--- START ---

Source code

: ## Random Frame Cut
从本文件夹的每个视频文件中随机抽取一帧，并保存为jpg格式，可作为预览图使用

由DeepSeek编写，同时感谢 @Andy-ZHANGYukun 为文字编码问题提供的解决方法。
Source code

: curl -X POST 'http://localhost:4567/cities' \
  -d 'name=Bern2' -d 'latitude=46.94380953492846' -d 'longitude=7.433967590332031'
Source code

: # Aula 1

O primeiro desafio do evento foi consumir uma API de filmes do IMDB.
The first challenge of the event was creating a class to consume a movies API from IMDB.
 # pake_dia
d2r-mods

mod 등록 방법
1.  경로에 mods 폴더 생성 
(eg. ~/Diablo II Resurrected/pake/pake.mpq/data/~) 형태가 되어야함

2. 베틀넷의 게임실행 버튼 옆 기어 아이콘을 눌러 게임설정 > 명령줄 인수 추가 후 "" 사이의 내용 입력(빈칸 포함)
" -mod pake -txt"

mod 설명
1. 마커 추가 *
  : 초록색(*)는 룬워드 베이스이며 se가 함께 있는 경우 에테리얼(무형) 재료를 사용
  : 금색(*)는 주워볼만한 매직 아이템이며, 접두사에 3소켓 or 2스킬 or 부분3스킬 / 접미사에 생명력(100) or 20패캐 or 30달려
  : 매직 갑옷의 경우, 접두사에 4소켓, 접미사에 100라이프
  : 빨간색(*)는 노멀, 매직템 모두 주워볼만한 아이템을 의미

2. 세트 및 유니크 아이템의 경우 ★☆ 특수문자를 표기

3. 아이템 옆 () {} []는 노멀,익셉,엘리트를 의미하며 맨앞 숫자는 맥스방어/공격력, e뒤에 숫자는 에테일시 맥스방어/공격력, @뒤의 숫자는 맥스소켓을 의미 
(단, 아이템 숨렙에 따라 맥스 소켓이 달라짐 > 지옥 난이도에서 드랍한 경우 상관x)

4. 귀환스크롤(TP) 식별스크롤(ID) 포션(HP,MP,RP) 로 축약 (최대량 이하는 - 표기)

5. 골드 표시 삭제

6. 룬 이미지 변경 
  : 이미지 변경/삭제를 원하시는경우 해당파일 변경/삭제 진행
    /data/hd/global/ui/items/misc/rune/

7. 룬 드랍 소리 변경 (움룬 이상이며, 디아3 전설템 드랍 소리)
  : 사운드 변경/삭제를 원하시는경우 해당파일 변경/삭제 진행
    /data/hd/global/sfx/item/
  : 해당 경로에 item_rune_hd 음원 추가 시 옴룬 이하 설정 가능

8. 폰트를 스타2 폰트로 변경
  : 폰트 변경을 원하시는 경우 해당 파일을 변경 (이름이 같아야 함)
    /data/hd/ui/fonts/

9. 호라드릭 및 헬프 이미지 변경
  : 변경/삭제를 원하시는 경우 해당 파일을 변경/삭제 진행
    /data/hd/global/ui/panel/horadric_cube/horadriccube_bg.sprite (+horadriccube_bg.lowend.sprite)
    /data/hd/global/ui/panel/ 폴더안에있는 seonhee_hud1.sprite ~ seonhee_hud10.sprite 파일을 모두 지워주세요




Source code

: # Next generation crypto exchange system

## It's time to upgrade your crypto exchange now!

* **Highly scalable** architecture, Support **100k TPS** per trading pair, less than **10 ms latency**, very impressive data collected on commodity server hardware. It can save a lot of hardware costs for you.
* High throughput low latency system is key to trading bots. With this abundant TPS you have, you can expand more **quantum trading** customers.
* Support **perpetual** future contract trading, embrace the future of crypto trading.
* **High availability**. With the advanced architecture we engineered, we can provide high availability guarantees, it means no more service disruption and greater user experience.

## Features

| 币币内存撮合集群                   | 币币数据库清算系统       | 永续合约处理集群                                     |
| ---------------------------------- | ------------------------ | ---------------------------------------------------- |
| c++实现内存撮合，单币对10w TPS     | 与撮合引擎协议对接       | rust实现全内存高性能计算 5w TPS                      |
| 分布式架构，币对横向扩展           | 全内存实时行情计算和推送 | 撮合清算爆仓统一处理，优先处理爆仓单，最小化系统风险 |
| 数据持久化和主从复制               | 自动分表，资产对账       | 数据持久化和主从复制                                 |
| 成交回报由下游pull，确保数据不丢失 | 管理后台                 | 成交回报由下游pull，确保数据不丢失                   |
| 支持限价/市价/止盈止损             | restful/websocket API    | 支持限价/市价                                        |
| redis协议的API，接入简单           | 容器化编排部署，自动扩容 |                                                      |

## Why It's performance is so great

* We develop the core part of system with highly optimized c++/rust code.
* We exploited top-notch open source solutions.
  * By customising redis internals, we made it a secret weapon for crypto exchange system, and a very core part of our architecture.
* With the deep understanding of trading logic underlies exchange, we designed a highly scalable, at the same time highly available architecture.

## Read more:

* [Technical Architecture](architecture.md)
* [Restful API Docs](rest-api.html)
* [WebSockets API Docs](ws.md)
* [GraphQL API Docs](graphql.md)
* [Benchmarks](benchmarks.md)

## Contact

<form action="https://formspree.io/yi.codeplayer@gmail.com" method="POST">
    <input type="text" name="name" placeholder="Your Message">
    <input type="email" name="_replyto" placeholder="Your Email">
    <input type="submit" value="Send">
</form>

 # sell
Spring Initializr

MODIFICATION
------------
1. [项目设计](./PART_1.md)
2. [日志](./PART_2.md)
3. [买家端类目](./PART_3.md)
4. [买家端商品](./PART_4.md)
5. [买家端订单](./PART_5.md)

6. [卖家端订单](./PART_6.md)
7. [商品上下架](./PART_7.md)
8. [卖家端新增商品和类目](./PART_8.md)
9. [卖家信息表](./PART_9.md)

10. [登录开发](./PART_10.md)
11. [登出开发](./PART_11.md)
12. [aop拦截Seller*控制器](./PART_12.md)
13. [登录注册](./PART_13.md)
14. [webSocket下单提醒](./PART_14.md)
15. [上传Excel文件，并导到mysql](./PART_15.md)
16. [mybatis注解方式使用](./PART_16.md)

--- END ---

Activity :: Lines above with the string "architecture" need to be found and copied.

Answer to the exercise ::
* **Highly scalable** architecture, Support **100k TPS** per trading pair, less than **10 ms latency**, very impressive data collected on commodity server hardware. It can save a lot of hardware costs for you.
* **High availability**. With the advanced architecture we engineered, we can provide high availability guarantees, it means no more service disruption and greater user experience.
  * By customising redis internals, we made it a secret weapon for crypto exchange system, and a very core part of our architecture.
* With the deep understanding of trading logic underlies exchange, we designed a highly scalable, at the same time highly available architecture.
* [Technical Architecture](architecture.md)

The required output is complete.